"Careful what you email" has become a pretty important consideration in Washington lately, and not just for the politicians. This past week, Marc Kasowitz, President Trump's longtime personal attorney found himself in the spotlight over an email exchange with a critic. On the evening of July 13th, Mr. Kasowitz seems to have fallen victim to the temporary illusion that he was having a private conversation in a private place. He received an email with the blunt subject line "Resign Now," but otherwise it was a pretty civil message focusing on long-term interests of himself and his firm being served by choosing to no longer represent the President. Kasowitz's response? "F--- you." Then, a few minutes later, an onslaught of emails that served to unpack that suggestion: “I’m on you now. You are f‑‑‑ing with me now. Let’s see who you are. Watch your back, b-----,” and “Call me. Don’t be afraid, you piece of s‑‑‑,” and another message: “Stand up. If you don’t call, you’re just afraid.” And then later, “I already know where you live, I’m on you. You might as well call me. You will see me. I promise. Bro.”

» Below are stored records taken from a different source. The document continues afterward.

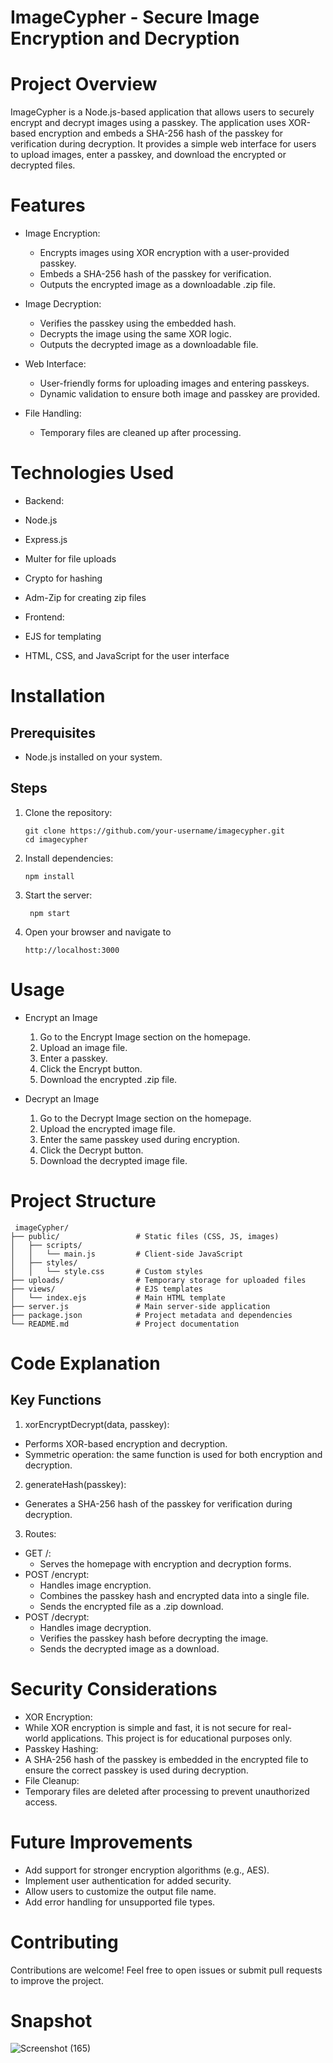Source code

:  # ImageCypher - Secure Image Encryption and Decryption

# Project Overview
ImageCypher is a Node.js-based application that allows users to securely encrypt and decrypt images using a passkey. The application uses XOR-based encryption and embeds a SHA-256 hash of the passkey for verification during decryption. It provides a simple web interface for users to upload images, enter a passkey, and download the encrypted or decrypted files.

# Features
  - Image Encryption:
    - Encrypts images using XOR encryption with a user-provided passkey.
    - Embeds a SHA-256 hash of the passkey for verification.
    - Outputs the encrypted image as a downloadable .zip file.
  
  - Image Decryption:
    - Verifies the passkey using the embedded hash.
    - Decrypts the image using the same XOR logic.
    - Outputs the decrypted image as a downloadable file.
  
  - Web Interface:
    - User-friendly forms for uploading images and entering passkeys.
    - Dynamic validation to ensure both image and passkey are provided.
  
  - File Handling:
    - Temporary files are cleaned up after processing.

# Technologies Used
 - Backend:
  - Node.js
  - Express.js
  - Multer for file uploads
  - Crypto for hashing
  - Adm-Zip for creating zip files
 
 - Frontend:
  - EJS for templating
  - HTML, CSS, and JavaScript for the user interface

# Installation
## Prerequisites
 - Node.js installed on your system.
## Steps
 1. Clone the repository:
    ```
    git clone https://github.com/your-username/imagecypher.git
    cd imagecypher
    ```
2. Install dependencies:
   ```
   npm install
   ```
3. Start the server:
   ```
    npm start
   ```
4. Open your browser and navigate to
   ```
   http://localhost:3000
   ```
# Usage
 - Encrypt an Image
    1. Go to the Encrypt Image section on the homepage.
    2. Upload an image file.
    3. Enter a passkey.
    4. Click the Encrypt button.
    5. Download the encrypted .zip file.
     
 - Decrypt an Image
    1. Go to the Decrypt Image section on the homepage.
    2. Upload the encrypted image file.
    3. Enter the same passkey used during encryption.
    4. Click the Decrypt button.
    5. Download the decrypted image file.

# Project Structure
```
 imageCypher/
├── public/                 # Static files (CSS, JS, images)
│   ├── scripts/
│   │   └── main.js         # Client-side JavaScript
│   ├── styles/
│   │   └── style.css       # Custom styles
├── uploads/                # Temporary storage for uploaded files
├── views/                  # EJS templates
│   └── index.ejs           # Main HTML template
├── server.js               # Main server-side application
├── package.json            # Project metadata and dependencies
└── README.md               # Project documentation
```
# Code Explanation
## Key Functions
1. xorEncryptDecrypt(data, passkey):
  - Performs XOR-based encryption and decryption.
  - Symmetric operation: the same function is used for both encryption and     decryption.

2. generateHash(passkey):
  - Generates a SHA-256 hash of the passkey for verification during 
    decryption.

3. Routes:
 - GET /:
   - Serves the homepage with encryption and decryption forms.
 - POST /encrypt:
   - Handles image encryption.
   - Combines the passkey hash and encrypted data into a single file.
   - Sends the encrypted file as a .zip download.
 - POST /decrypt:
   - Handles image decryption.
   - Verifies the passkey hash before decrypting the image.
   - Sends the decrypted image as a download.

# Security Considerations
 - XOR Encryption:
  - While XOR encryption is simple and fast, it is not secure for real-   
    world applications. This project is for educational purposes only.
 - Passkey Hashing:
  - A SHA-256 hash of the passkey is embedded in the encrypted file to 
    ensure the correct passkey is used during decryption.
 - File Cleanup:
  - Temporary files are deleted after processing to prevent unauthorized 
    access.

# Future Improvements
 - Add support for stronger encryption algorithms (e.g., AES).
 - Implement user authentication for added security.
 - Allow users to customize the output file name.
 - Add error handling for unsupported file types.

# Contributing
Contributions are welcome! Feel free to open issues or submit pull requests to improve the project.

# Snapshot

![Screenshot (165)](https://github.com/user-attachments/assets/5f74c273-e066-459b-8378-d32d7de4d991)
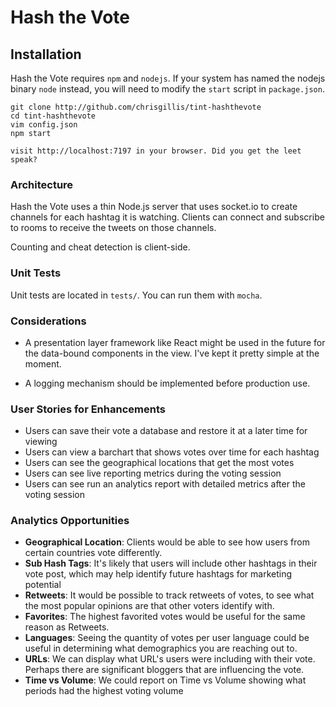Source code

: # Hash the Vote

## Installation

Hash the Vote requires `npm` and `nodejs`. If your system has named the nodejs binary `node` instead, you will need to modify the `start` script in `package.json`.

```
git clone http://github.com/chrisgillis/tint-hashthevote
cd tint-hashthevote
vim config.json
npm start

visit http://localhost:7197 in your browser. Did you get the leet speak?
```

### Architecture

Hash the Vote uses a thin Node.js server that uses socket.io to create channels for each hashtag it is watching. Clients can connect and subscribe to rooms to receive the tweets on those channels.

Counting and cheat detection is client-side.

### Unit Tests

Unit tests are located in `tests/`. You can run them with `mocha`.

### Considerations

* A presentation layer framework like React might be used in the future for the 
  data-bound components in the view. I've kept it pretty simple at the moment.

* A logging mechanism should be implemented before production use.


### User Stories for Enhancements

* Users can save their vote a database and restore it at a later time for viewing
* Users can view a barchart that shows votes over time for each hashtag
* Users can see the geographical locations that get the most votes
* Users can see live reporting metrics during the voting session
* Users can see run an analytics report with detailed metrics after the voting session

### Analytics Opportunities

 * __Geographical Location__: Clients would be able to see how users from certain countries vote differently.
 * __Sub Hash Tags__: It's likely that users will include other hashtags in their vote post, which may help identify future hashtags for marketing potential
 * __Retweets__: It would be possible to track retweets of votes, to see what the most popular opinions are that other voters identify with.
 * __Favorites__: The highest favorited votes would be useful for the same reason as Retweets.
 * __Languages__: Seeing the quantity of votes per user language could be useful in determining what demographics you are reaching out to.
 * __URLs__: We can display what URL's users were including with their vote. Perhaps there are significant bloggers that are influencing the vote.
 * __Time vs Volume__: We could report on Time vs Volume showing what periods had the highest voting volume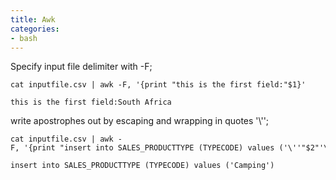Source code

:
 ```yaml
---
title: Awk
categories:
- bash
---
```


Specify input file delimiter with -F;

```
cat inputfile.csv | awk -F, '{print "this is the first field:"$1}'

this is the first field:South Africa
```

write apostrophes out by escaping and wrapping in quotes '\\'';

```
cat inputfile.csv | awk -F, '{print "insert into SALES_PRODUCTTYPE (TYPECODE) values ('\''"$2"'\'')"}'

insert into SALES_PRODUCTTYPE (TYPECODE) values ('Camping')
```
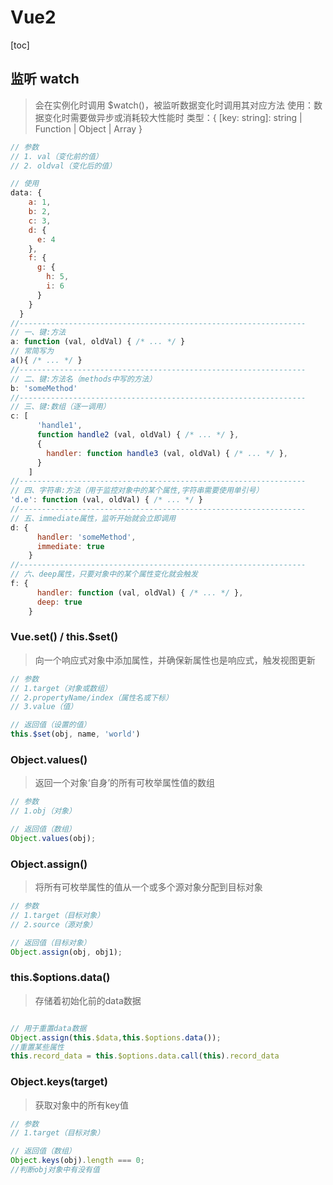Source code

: # Vue2

[toc]

## 监听 watch
>  会在实例化时调用 $watch()，被监听数据变化时调用其对应方法
> 使用：数据变化时需要做异步或消耗较大性能时
> 类型：{ [key: string]: string | Function | Object | Array }
```js
// 参数
// 1. val（变化前的值）
// 2. oldval（变化后的值）

// 使用
data: {
    a: 1,
    b: 2,
    c: 3,
    d: {
      e: 4
    },
    f: {
      g: {
        h: 5,
        i: 6
      }
    }
  }
//----------------------------------------------------------------
// 一、键:方法
a: function (val, oldVal) { /* ... */ }
// 常简写为
a(){ /* ... */ }
//----------------------------------------------------------------
// 二、键:方法名（methods中写的方法）
b: 'someMethod'
//----------------------------------------------------------------
// 三、键:数组（逐一调用）
c: [
      'handle1',
      function handle2 (val, oldVal) { /* ... */ },
      {
        handler: function handle3 (val, oldVal) { /* ... */ },
      }
    ]
//----------------------------------------------------------------
// 四、字符串:方法（用于监控对象中的某个属性,字符串需要使用单引号）
'd.e': function (val, oldVal) { /* ... */ }
//----------------------------------------------------------------
// 五、immediate属性，监听开始就会立即调用
d: {
      handler: 'someMethod',
      immediate: true
    }
//----------------------------------------------------------------
// 六、deep属性，只要对象中的某个属性变化就会触发
f: {
      handler: function (val, oldVal) { /* ... */ },
      deep: true
    }
```
### Vue.set() / this.$set()
> 向一个响应式对象中添加属性，并确保新属性也是响应式，触发视图更新

```js
// 参数
// 1.target（对象或数组）
// 2.propertyName/index（属性名或下标）
// 3.value（值）

// 返回值（设置的值）
this.$set(obj, name, 'world')
```

### Object.values()
> 返回一个对象‘自身’的所有可枚举属性值的数组

```js
// 参数
// 1.obj（对象）

// 返回值（数组）
Object.values(obj);
```

### Object.assign()
> 将所有可枚举属性的值从一个或多个源对象分配到目标对象

```js
// 参数
// 1.target（目标对象）
// 2.source（源对象）

// 返回值（目标对象）
Object.assign(obj, obj1);
```

### this.$options.data()
> 存储着初始化前的data数据
```js

// 用于重置data数据
Object.assign(this.$data,this.$options.data()); 
//重置某些属性
this.record_data = this.$options.data.call(this).record_data
```

### Object.keys(target)
> 获取对象中的所有key值

```js
// 参数
// 1.target（目标对象）

// 返回值（数组）
Object.keys(obj).length === 0;
//判断obj对象中有没有值
```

Naturally, the emails went public. So the next morning saw a quick apology from Kasowitz. But, arguably, the damage had been done, not only clouding an attorney's reputation with the image of highly-unprofessional communications, but also adding to the public perception of turmoil within the President's legal team as unfavorable information continues to stack up, the outburst coming on the heels of Donald Trump Jr.'s release of emails detailing a campaign meeting to obtain Hillary-damaging information from the Russian government. For all attorneys, the incident provides a useful reminder: When there is any reasonable chance that it could be public, treat it as public. Yes, that goes in the "obvious" and "should go without saying" categories, but surely Kasowitz, considered one of the foremost New York powerhouse attorneys and mentioned for the post of U.S. Attorney General, is in the category of attorneys who should know better. One would think that judges would know better as well, but based on a recent Above the Law article, not all of them do. So it is a reminder that bears repeating: Guard your reputation, and if it could be public, then act as though it is public. This post looks at why this is true from three perspectives.

The Public View

A reputation should be an attorney's most prized possession. Marc Kasowitz, like his client Donald Trump, has a reputation for being a bit of a pit bull, so the emails may not necessarily change that reputation. Most attorneys, however, will spend their careers striving to build a reputation for considered judgement, restraint, and maturity. A hit to that reputation is never worth the momentary gratification of a response sent in anger. And even a pit bull can suffer in the public eye. As W. Bradley Wendel, a law professor who teaches legal ethics at Cornell University, notes, “These emails are abusive and nasty, and reveal Kasowitz to be either strategically aggressive, because that’s his lawyer persona and it generally serves him well, or out of control, tired (as he suggested in his apology), and coming apart a bit from the stress of representing Trump,” Wendel said.

The Bar View

Kasowitz's comments may or may not legally be considered a criminal threat. But lawyers aren't just supposed to follow the law, they're supposed to uphold a standard of professional responsibility. In New York, where Kasowitz practices, Rule 8.4 (h) notes that an attorney cannot engage in “conduct that reflects adversely on the lawyer’s fitness as a lawyer.” Observers, like Mr. Wendel cited above, doubt that Kasowitz will be disciplined, but if communications like that became a habit or if they translated into actions, it could be a different story. Bottom line, lawyers are better off trying to fulfill the highest standards of professional conduct that their bar envisions, even in what they take to be their private communications.

The Jury View

Jurors, of course, are instructed against searching for online information in cases, and are enjoined against looking up either parties or counsel. Still, it isn't unheard of for jurors to violate that instruction. In these modern times, some people will Google just about any and every new contact. They might feel that just looking up an attorney is 'safe' since it isn't looking up information on a case. And beyond the empaneled jury, there is also the future jury to worry about. If, like Kasowitz, you're being used as a bad example in news stories, that fact could become known to future jurors, including those who say they can be fair and 'set aside' prior information.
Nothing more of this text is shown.